Count how many lines of the material hold "search". Respond with that number alone.

## DATA EXTRACT:
- - - - - - -

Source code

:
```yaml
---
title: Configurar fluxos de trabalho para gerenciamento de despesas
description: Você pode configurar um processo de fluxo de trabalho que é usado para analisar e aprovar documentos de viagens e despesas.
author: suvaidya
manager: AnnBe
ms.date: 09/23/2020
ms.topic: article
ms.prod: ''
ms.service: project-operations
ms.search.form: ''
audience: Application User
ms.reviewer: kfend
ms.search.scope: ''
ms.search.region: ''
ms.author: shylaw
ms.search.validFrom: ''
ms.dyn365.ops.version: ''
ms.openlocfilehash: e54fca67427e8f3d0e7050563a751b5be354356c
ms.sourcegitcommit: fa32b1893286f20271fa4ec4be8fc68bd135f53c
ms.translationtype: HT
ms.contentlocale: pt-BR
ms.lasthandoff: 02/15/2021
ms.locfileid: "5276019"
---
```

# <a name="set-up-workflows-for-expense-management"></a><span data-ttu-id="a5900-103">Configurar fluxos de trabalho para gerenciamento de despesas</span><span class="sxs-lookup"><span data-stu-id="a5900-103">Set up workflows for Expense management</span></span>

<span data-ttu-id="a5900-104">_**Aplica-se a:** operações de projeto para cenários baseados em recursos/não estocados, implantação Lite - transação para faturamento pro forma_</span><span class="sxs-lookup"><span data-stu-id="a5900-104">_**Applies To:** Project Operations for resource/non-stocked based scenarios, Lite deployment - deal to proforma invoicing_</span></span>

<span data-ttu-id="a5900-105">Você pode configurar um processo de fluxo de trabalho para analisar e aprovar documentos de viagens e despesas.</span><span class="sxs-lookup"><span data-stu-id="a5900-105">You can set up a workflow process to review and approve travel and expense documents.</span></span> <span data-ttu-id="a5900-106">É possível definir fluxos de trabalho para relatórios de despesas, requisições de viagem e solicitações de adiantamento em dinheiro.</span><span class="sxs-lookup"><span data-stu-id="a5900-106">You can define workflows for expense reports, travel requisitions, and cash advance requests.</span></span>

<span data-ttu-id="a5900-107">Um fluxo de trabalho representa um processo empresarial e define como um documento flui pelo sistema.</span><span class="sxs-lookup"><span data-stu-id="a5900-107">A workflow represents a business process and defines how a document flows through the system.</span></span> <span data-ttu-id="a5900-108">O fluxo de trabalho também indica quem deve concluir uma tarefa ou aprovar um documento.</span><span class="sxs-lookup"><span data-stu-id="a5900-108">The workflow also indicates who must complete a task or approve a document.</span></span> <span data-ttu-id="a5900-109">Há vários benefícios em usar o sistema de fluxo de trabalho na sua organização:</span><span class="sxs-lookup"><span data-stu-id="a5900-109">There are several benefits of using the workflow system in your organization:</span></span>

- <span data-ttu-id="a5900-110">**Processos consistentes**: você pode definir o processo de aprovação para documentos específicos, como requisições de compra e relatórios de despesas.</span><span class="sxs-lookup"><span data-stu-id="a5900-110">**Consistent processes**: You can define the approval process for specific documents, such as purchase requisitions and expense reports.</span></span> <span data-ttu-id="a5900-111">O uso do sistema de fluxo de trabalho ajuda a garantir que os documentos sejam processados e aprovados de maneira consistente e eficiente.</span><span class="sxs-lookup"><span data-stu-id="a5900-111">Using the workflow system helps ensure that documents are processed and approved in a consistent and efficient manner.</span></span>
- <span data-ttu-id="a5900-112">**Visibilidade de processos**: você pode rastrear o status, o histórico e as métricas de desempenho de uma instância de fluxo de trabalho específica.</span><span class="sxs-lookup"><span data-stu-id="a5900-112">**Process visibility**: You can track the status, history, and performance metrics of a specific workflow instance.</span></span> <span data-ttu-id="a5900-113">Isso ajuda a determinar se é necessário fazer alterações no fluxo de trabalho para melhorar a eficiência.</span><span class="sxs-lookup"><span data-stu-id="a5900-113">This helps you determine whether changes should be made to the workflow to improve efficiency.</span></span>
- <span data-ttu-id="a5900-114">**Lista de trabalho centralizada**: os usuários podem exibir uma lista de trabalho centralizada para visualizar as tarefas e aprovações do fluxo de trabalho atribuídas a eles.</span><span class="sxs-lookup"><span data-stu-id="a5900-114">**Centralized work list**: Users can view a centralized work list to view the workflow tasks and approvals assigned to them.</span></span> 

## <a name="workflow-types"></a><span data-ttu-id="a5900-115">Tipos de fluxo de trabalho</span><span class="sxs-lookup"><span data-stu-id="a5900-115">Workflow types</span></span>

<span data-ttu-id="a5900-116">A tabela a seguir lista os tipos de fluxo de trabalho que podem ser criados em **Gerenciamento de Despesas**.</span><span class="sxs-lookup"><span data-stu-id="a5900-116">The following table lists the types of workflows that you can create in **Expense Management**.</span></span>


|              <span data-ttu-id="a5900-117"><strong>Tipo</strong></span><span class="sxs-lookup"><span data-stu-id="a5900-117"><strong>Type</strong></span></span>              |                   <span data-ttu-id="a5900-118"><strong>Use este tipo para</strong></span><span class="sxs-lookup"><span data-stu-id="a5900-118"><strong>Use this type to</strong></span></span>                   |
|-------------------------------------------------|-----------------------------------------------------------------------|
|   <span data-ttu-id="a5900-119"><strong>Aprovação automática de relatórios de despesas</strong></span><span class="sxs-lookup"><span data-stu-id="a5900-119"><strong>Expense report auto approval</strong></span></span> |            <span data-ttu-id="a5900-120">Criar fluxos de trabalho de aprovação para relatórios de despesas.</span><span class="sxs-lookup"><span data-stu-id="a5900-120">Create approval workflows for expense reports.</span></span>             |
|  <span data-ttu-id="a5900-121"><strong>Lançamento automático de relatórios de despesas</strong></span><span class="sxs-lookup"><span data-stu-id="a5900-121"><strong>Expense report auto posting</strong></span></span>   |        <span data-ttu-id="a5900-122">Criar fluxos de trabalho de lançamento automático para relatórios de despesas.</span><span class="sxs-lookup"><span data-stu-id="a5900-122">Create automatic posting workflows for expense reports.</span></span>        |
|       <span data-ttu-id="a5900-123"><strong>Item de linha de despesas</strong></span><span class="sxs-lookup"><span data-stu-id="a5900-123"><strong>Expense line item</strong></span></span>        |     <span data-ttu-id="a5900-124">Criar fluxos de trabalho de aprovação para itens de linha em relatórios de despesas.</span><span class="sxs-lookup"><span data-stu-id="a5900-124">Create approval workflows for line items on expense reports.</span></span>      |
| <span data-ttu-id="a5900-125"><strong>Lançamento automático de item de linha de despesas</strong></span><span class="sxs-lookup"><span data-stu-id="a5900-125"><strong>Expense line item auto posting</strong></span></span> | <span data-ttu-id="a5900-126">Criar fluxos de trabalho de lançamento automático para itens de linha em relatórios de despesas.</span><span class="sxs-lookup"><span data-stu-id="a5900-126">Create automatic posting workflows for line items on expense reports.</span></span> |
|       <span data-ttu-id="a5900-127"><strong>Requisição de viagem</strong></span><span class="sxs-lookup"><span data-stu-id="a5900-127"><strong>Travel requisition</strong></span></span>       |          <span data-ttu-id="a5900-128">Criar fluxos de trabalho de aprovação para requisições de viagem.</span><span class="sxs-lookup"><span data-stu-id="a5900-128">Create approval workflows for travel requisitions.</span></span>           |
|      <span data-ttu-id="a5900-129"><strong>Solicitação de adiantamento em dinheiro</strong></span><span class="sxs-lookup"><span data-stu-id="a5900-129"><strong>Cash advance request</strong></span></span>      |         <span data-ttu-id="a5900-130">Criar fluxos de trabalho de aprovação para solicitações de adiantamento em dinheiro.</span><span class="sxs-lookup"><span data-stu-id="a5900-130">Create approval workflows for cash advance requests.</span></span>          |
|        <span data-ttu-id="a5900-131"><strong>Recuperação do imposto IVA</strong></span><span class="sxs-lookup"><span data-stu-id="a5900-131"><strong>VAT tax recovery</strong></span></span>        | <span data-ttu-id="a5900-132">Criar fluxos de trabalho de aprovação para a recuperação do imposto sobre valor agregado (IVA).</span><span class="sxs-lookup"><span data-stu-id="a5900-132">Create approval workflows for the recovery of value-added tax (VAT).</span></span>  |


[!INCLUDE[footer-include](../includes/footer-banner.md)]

- - - - - - -

## OUTPUT OF THE TASK:
4